Prada estimates its sales per year at $22 million (as of ~2001). The luxury retailer recently spent millions on IT for its futuristic “epicenter” store—but the flashy technology turned into a high-priced hassle. The company needed to generate annual sales of $75 million by 2007 to turn a profit on its new high-tech investment.
When Prada opened its $40 million Manhattan flagship, hotshot architect (“star-chitect”) Rem Koolhaas promised a radically new shopping experience. And he kept the promise—though not quite according to plan. Customers were soon enduring hordes of tourists, neglected technology, and the occasional thrill of getting stuck in experimental dressing rooms.

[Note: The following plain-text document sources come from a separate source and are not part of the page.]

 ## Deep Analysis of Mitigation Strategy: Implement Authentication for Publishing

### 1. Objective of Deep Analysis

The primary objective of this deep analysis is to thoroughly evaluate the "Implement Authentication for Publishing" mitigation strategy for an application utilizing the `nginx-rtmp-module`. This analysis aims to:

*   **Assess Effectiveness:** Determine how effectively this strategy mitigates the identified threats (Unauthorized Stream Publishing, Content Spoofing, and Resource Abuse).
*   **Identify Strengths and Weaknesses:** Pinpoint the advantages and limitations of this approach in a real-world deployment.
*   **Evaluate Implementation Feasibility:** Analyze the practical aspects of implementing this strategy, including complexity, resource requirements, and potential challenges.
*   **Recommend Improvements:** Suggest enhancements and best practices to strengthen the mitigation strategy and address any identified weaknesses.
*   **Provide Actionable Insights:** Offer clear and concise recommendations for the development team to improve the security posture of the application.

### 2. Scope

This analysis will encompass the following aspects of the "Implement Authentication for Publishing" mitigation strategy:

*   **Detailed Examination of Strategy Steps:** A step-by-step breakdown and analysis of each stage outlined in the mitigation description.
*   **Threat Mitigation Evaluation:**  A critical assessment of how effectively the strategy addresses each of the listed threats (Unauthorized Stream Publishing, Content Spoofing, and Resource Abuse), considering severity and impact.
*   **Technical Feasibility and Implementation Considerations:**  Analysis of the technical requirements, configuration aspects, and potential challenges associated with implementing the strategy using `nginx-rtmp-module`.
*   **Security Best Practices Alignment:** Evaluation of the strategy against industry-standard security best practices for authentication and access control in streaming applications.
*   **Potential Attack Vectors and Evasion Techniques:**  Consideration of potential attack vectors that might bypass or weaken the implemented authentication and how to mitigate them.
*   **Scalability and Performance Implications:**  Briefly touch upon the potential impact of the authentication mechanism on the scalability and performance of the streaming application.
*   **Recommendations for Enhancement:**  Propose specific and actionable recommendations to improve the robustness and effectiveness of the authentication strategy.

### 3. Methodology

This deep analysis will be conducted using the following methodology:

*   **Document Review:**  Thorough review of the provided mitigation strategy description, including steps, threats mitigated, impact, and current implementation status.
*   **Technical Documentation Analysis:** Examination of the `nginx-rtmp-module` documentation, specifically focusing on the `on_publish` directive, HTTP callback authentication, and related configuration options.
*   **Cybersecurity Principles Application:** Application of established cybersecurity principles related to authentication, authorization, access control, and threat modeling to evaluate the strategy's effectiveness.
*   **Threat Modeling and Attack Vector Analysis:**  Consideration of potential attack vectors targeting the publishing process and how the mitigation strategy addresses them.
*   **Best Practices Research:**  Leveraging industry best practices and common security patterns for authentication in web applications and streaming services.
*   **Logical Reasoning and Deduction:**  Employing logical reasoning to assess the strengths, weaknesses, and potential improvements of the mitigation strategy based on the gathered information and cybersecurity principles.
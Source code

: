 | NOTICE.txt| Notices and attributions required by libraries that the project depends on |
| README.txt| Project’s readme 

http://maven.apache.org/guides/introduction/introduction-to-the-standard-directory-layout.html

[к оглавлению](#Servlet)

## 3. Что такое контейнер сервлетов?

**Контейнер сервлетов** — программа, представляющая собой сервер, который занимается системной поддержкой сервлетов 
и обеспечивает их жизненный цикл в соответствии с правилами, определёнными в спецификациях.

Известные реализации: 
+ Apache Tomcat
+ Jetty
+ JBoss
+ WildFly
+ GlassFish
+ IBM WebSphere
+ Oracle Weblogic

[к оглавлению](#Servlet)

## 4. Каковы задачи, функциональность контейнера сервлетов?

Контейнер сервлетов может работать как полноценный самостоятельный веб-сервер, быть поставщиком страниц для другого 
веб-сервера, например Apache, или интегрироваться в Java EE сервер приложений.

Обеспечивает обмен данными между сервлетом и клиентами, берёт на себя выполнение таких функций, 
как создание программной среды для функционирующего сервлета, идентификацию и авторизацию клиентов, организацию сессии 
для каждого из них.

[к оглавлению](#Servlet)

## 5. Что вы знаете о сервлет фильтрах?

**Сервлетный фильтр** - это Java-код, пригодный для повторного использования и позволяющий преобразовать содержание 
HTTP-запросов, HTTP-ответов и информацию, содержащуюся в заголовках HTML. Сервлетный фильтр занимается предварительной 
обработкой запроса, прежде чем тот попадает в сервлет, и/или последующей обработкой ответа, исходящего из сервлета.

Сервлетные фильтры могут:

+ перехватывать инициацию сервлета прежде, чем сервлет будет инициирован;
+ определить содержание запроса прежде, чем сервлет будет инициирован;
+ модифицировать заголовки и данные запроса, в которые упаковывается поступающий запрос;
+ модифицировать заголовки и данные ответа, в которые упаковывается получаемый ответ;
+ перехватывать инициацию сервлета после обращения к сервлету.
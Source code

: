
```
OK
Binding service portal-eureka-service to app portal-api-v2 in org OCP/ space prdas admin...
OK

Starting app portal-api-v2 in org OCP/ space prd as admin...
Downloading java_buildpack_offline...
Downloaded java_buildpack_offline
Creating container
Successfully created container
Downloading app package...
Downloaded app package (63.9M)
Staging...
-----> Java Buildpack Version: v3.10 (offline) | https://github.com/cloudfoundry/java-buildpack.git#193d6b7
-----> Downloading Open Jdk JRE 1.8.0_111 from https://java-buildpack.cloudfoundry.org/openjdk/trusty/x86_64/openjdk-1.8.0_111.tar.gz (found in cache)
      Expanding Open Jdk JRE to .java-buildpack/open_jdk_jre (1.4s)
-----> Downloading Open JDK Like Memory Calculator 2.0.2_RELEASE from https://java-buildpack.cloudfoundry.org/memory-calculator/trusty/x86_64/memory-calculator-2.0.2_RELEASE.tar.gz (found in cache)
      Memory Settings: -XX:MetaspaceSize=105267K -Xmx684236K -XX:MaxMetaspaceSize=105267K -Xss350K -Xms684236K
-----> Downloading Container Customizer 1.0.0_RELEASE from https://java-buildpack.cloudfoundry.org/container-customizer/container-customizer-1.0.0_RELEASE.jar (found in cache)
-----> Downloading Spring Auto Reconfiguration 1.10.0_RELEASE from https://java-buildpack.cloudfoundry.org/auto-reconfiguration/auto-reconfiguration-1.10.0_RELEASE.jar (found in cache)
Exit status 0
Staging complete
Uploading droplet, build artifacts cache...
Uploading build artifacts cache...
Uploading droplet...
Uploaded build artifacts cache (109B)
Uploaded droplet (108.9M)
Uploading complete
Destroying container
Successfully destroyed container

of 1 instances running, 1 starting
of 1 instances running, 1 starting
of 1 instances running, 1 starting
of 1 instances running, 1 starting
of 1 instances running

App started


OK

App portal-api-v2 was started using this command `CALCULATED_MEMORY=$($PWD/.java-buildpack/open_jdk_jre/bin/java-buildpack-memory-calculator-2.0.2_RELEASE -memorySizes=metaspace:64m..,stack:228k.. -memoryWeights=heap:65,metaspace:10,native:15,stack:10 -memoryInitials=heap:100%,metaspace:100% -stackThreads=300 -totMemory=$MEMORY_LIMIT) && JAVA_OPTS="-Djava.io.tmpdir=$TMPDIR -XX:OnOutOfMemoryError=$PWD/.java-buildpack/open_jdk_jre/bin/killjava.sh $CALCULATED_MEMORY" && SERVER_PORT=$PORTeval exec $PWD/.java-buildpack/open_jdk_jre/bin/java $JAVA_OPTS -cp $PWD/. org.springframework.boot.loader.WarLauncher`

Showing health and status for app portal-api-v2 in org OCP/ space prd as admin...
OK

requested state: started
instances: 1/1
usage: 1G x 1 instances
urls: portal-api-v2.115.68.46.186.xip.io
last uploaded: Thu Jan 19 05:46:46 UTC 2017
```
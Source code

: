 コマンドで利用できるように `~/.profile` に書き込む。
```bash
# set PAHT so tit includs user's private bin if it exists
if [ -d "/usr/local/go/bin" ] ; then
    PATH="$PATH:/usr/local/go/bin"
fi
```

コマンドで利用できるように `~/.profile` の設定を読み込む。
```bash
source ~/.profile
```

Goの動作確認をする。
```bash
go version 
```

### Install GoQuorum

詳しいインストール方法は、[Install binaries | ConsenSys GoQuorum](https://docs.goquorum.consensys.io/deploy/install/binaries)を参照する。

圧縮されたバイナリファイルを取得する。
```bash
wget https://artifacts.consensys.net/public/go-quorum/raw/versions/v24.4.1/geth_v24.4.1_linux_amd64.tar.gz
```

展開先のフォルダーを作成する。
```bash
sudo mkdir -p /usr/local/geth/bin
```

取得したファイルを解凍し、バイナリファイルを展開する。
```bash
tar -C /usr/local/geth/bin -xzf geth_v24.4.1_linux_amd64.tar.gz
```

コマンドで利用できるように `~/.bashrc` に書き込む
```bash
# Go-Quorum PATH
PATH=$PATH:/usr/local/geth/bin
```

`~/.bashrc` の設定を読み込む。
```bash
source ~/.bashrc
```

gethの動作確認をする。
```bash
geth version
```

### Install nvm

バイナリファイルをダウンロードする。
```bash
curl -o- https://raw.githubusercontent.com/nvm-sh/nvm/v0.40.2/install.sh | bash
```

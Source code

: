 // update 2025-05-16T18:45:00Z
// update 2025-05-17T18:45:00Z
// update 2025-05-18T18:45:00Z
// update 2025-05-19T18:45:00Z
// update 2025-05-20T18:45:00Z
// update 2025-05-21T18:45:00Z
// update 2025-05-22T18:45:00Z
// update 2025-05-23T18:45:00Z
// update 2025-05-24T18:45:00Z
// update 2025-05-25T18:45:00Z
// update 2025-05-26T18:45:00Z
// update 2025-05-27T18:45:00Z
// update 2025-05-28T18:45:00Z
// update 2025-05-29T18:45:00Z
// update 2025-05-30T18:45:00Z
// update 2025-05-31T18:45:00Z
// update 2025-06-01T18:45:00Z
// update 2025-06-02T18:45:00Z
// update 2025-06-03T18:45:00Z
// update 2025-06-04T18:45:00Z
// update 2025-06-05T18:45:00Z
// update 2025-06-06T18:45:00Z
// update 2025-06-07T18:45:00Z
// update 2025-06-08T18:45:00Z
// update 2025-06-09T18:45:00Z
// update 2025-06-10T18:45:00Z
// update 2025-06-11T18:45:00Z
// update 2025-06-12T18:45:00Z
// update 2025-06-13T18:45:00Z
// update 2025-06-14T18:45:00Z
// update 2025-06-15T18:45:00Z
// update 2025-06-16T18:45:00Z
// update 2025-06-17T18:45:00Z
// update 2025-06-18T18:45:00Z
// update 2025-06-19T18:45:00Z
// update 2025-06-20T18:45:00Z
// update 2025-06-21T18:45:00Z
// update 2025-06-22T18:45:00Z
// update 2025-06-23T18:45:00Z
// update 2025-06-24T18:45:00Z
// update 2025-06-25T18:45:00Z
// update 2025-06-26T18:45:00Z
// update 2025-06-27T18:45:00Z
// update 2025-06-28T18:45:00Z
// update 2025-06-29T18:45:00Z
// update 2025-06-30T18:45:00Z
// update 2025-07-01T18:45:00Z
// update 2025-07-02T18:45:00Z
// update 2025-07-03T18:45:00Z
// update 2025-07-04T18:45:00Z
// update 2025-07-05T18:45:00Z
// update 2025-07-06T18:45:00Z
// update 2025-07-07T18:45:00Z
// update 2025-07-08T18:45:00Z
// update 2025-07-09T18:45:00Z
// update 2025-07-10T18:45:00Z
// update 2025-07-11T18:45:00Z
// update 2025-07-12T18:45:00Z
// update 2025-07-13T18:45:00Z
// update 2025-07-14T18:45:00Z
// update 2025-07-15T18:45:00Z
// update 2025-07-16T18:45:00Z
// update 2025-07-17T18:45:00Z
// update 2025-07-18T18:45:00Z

A few of the problems associated with the store: * Fickle Fitting Rooms – doors that turn from clear to opaque confuse shoppers and frequently fail to open on cue. * Failed RFID – touch screens meant to spring to life when items are placed in the RFID “closets” are often just blank. * Pointless PDAs – Salesclerks let the handheld devices gather dust and instead check the stockroom for inventory. * Neglected Network – a lag between sales and inventory systems makes the wireless network nearly irrelevant.
This was not exactly the vision for the high-end boutique when it debuted in December 2001. Instead, the 22,000 square foot SoHo shop was to be the first of four “epicenter” stores around the world that would combine cutting-edge architecture and 21st century technology to revolutionize the luxury shopping experience. Prada poured roughly 25 percent of the store’s budget into IT, including a wireless network to link every item to an Oracle inventory database in real-time using radio frequency (RFID) tags on the clothes. The staff would roam the floor armed with PDAs to check whether items were in stock, and customers could do the same through touch screens in the dressing rooms.